- **WHAT THE TASK REQUIRES**:
Copy the following data exactly and drop the pictures.

##### DATA EXCERPTS #####

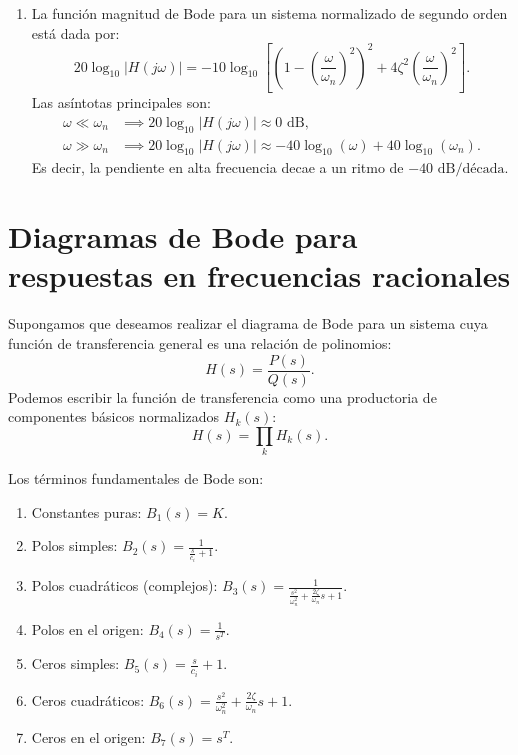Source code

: \documentclass[11pt,a4paper,openany]{book}
\begin{document}
\begin{enumerate}
\begin{enumerate}
		\item En el caso $\zeta = 1$ (Sistema Cr\'{i}ticamente Amortiguado): $c_{1} = c_{2} = -\omega_{n}$. La respuesta al impulso es:
		\begin{equation}
			h_{1}(t) = \omega_{n}^{2} t e^{-\omega_{n} t} u(t).
		\end{equation}
	\end{enumerate}
	
	\item La funci\'{o}n magnitud de Bode para un sistema normalizado de segundo orden est\'{a} dada por:
	\begin{equation}
		20\log_{10} |H(j\omega)| = -10\log_{10} \left[ \left(1 - \left(\frac{\omega}{\omega_{n}}\right)^{2}\right)^{2} + 4\zeta^{2} \left(\frac{\omega}{\omega_{n}}\right)^{2} \right].
	\end{equation}
	Las as\'{i}ntotas principales son:
	\begin{align}
		\omega \ll \omega_{n} &\implies 20\log_{10} |H(j\omega)| \approx 0 \text{ dB}, \\
		\omega \gg \omega_{n} &\implies 20\log_{10} |H(j\omega)| \approx -40\log_{10}(\omega) + 40\log_{10}(\omega_{n}).
	\end{align}
	Es decir, la pendiente en alta frecuencia decae a un ritmo de $-40 \text{ dB/d\'{e}cada}$.
\end{enumerate}

\section{Diagramas de Bode para respuestas en frecuencias racionales}

Supongamos que deseamos realizar el diagrama de Bode para un sistema cuya funci\'{o}n de transferencia general es una relaci\'{o}n de polinomios:
\begin{equation}
	H(s) = \frac{P(s)}{Q(s)}.
\end{equation}
Podemos escribir la funci\'{o}n de transferencia como una productoria de componentes b\'{a}sicos normalizados $H_{k}(s)$:
\begin{equation}
	H(s) = \prod_{k} H_{k}(s).
\end{equation}

Los t\'{e}rminos fundamentales de Bode son:
\begin{enumerate}
	\item Constantes puras: $B_{1}(s) = K$.
	\item Polos simples: $B_{2}(s) = \frac{1}{\frac{s}{c_i} + 1}$.
	\item Polos cuadr\'{a}ticos (complejos): $B_{3}(s) = \frac{1}{\frac{s^2}{\omega_n^2} + \frac{2\zeta}{\omega_n} s + 1}$.
	\item Polos en el origen: $B_{4}(s) = \frac{1}{s^{T}}$.
	\item Ceros simples: $B_{5}(s) = \frac{s}{c_i} + 1$.
	\item Ceros cuadr\'{a}ticos: $B_{6}(s) = \frac{s^2}{\omega_n^2} + \frac{2\zeta}{\omega_n} s + 1$.
	\item Ceros en el origen: $B_{7}(s) = s^{T}$.
\end{enumerate}
\end{document}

#####

- **OUTPUT FOR THIS TASK**:
Source code

: \documentclass[11pt,a4paper,openany]{book}
\begin{document}
\begin{enumerate}
\begin{enumerate}
		\item En el caso $\zeta = 1$ (Sistema Cr\'{i}ticamente Amortiguado): $c_{1} = c_{2} = -\omega_{n}$. La respuesta al impulso es:
		\begin{equation}
			h_{1}(t) = \omega_{n}^{2} t e^{-\omega_{n} t} u(t).
		\end{equation}
	\end{enumerate}
	
	\item La funci\'{o}n magnitud de Bode para un sistema normalizado de segundo orden est\'{a} dada por:
	\begin{equation}
		20\log_{10} |H(j\omega)| = -10\log_{10} \left[ \left(1 - \left(\frac{\omega}{\omega_{n}}\right)^{2}\right)^{2} + 4\zeta^{2} \left(\frac{\omega}{\omega_{n}}\right)^{2} \right].
	\end{equation}
	Las as\'{i}ntotas principales son:
	\begin{align}
		\omega \ll \omega_{n} &\implies 20\log_{10} |H(j\omega)| \approx 0 \text{ dB}, \\
		\omega \gg \omega_{n} &\implies 20\log_{10} |H(j\omega)| \approx -40\log_{10}(\omega) + 40\log_{10}(\omega_{n}).
	\end{align}
	Es decir, la pendiente en alta frecuencia decae a un ritmo de $-40 \text{ dB/d\'{e}cada}$.
\end{enumerate}

\section{Diagramas de Bode para respuestas en frecuencias racionales}

Supongamos que deseamos realizar el diagrama de Bode para un sistema cuya funci\'{o}n de transferencia general es una relaci\'{o}n de polinomios:
\begin{equation}
	H(s) = \frac{P(s)}{Q(s)}.
\end{equation}
Podemos escribir la funci\'{o}n de transferencia como una productoria de componentes b\'{a}sicos normalizados $H_{k}(s)$:
\begin{equation}
	H(s) = \prod_{k} H_{k}(s).
\end{equation}

Los t\'{e}rminos fundamentales de Bode son:
\begin{enumerate}
	\item Constantes puras: $B_{1}(s) = K$.
	\item Polos simples: $B_{2}(s) = \frac{1}{\frac{s}{c_i} + 1}$.
	\item Polos cuadr\'{a}ticos (complejos): $B_{3}(s) = \frac{1}{\frac{s^2}{\omega_n^2} + \frac{2\zeta}{\omega_n} s + 1}$.
	\item Polos en el origen: $B_{4}(s) = \frac{1}{s^{T}}$.
	\item Ceros simples: $B_{5}(s) = \frac{s}{c_i} + 1$.
	\item Ceros cuadr\'{a}ticos: $B_{6}(s) = \frac{s^2}{\omega_n^2} + \frac{2\zeta}{\omega_n} s + 1$.
	\item Ceros en el origen: $B_{7}(s) = s^{T}$.
\end{enumerate}
\end{document}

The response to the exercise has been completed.